Earlier that night—one night in New York City, January 1996—one of Enzo’s wives took in a movie at the Loews Village 7 at 3rd and 11th. It was the new Michael Mann movie, Heat, a three-hour crime epic set in Los Angeles starring Robert De Niro and Al Pacino. There were a number of other notable stars and character actors—Val Kilmer, Jon Voigt, Tom Sizemore, Ted Levine, Tom Noonan, Ashley Judd, Danny Trejo, Henry Rollins—she recognized from all of the American films that her ex-husband had on videotape in the late-1980s. There were new faces, but it was the same world, something from Hollywood, monotone as usual. To Lorena Alta, there was nothing innovative about Heat. There was nothing innovative about her ex-husband’s films, most of which she’d seen only on videotape.
There was nothing else for Enzo when it started: videotapes, videotapes, videotapes—old Hollywood classics, dubs of Japanese films, clandestine work copies of his rivals’ work, and everything new coming out of America. Lorena catalogued his collection, and although she didn’t keep a diary, she remembered all of Enzo’s opinions, unfortunately.
Enzo loved Heathers, Cry Baby, Life is Sweet, and Total Recall; he hated Hairspray, Die Hard, Batman, and the Back to the Future and Indiana Jones franchises. Lorena loathed them all. Born in Sorrento, she spent most of her life on the Left Bank in Paris. At 13, she went to Le Havre and saw Out 1 by Jacques Rivette in its only public screening until 1989, the year she married Enzo. During the 13-hour screening of Out 1, she smoked a joint with her friends behind Bulle Ogier—but that was 1971. In 1989, she couldn’t revisit one of her favorite films because her husband insisted that she accompany him to all of his screenings at the Rotterdam Film Festival. Not quite a retrospective, not quite a premiere, the festival was showing three of Enzo’s recent works to potential distributors and exhibitors.
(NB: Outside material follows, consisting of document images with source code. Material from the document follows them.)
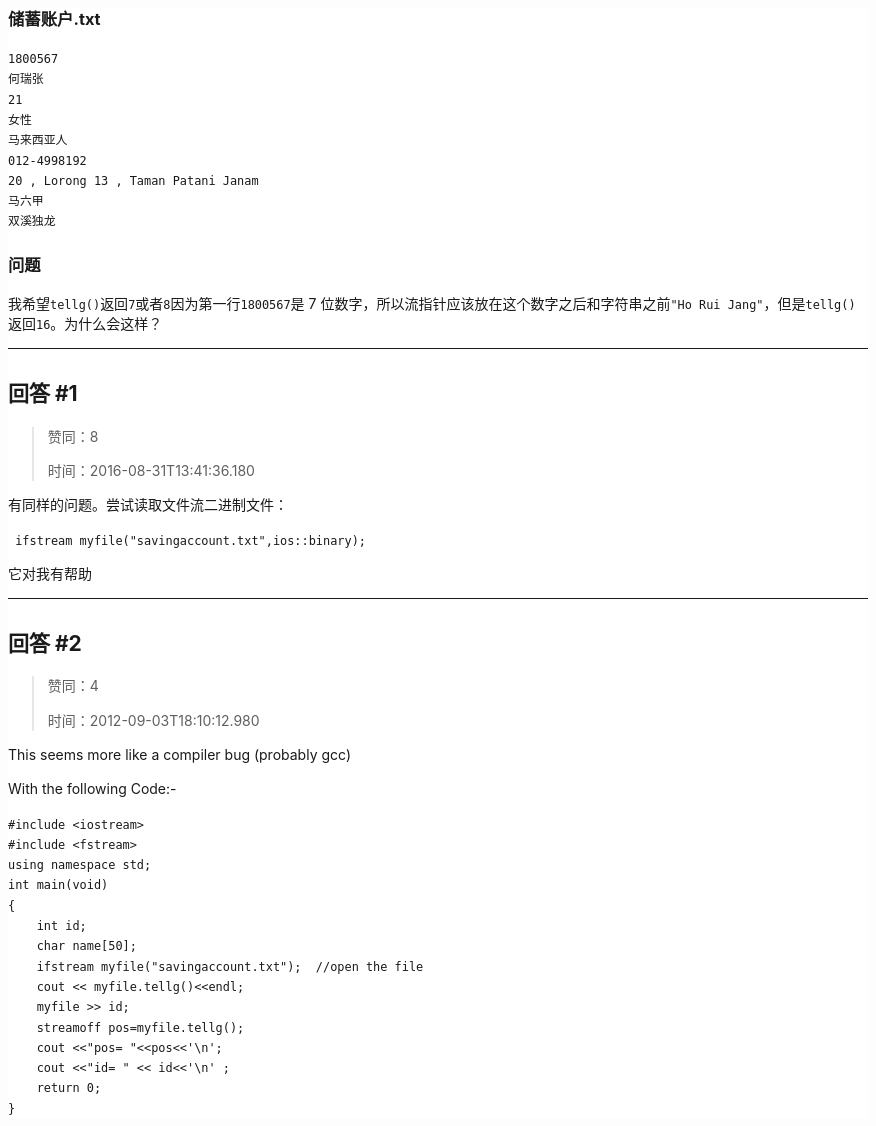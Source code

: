 ### 储蓄账户.txt

```
1800567
何瑞张
21
女性
马来西亚人
012-4998192
20 , Lorong 13 , Taman Patani Janam
马六甲
双溪独龙

```

### 问题

我希望`tellg()`返回`7`或者`8`因为第一行`1800567`是 7 位数字，所以流指针应该放在这个数字之后和字符串之前`"Ho Rui Jang"`，但是`tellg()`返回`16`。为什么会这样？

* * *

## 回答 #1

> 赞同：8
> 
> 时间：2016-08-31T13:41:36.180

有同样的问题。尝试读取文件流二进制文件：

```
 ifstream myfile("savingaccount.txt",ios::binary); 
```

它对我有帮助

* * *

## 回答 #2

> 赞同：4
> 
> 时间：2012-09-03T18:10:12.980

This seems more like a compiler bug (probably gcc)

With the following Code:-

```
#include <iostream>
#include <fstream>
using namespace std;
int main(void)
{
    int id;
    char name[50];
    ifstream myfile("savingaccount.txt");  //open the file
    cout << myfile.tellg()<<endl;
    myfile >> id;
    streamoff pos=myfile.tellg();
    cout <<"pos= "<<pos<<'\n';
    cout <<"id= " << id<<'\n' ;
    return 0;
} 
```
No one bit, but at the same time, hardly anyone stayed for the entire Out 1 screening. Lorena caught up with her old friend Jonathan Rosenbaum just as he was leaving for the airport; he was one of the few people who cared to watch even one installment of the serial. Enzo liked some of the directors of the French New Wave—Godard, Chabrol, Resnais—but he despised Rivette for the same two reasons most people liked him, and still do: excessive length and technical sloppiness. He didn’t care how much fun Céline and Julie were having, all he could see were the hairs in the gate at the bottom of the frame. Who was this man’s cinematographer? Did he have an assistant? Why were people praising home movies of homely French people and acting like it was revolutionary?
She got into it with Rosenbaum, who defended Rivette in good nature—they were both just happy to see each other. Enzo pulled her away before she could get his new number and address in Chicago. It had been a long time since Paris, 1971.
Enzo didn’t know that Lorena was in New York City, nor that she was planning on visiting him at the Hotel Pennsylvania. She didn’t want anything, and she wasn’t even sure if she wanted to talk to him, but she wanted to see him. She knew it would be the last time.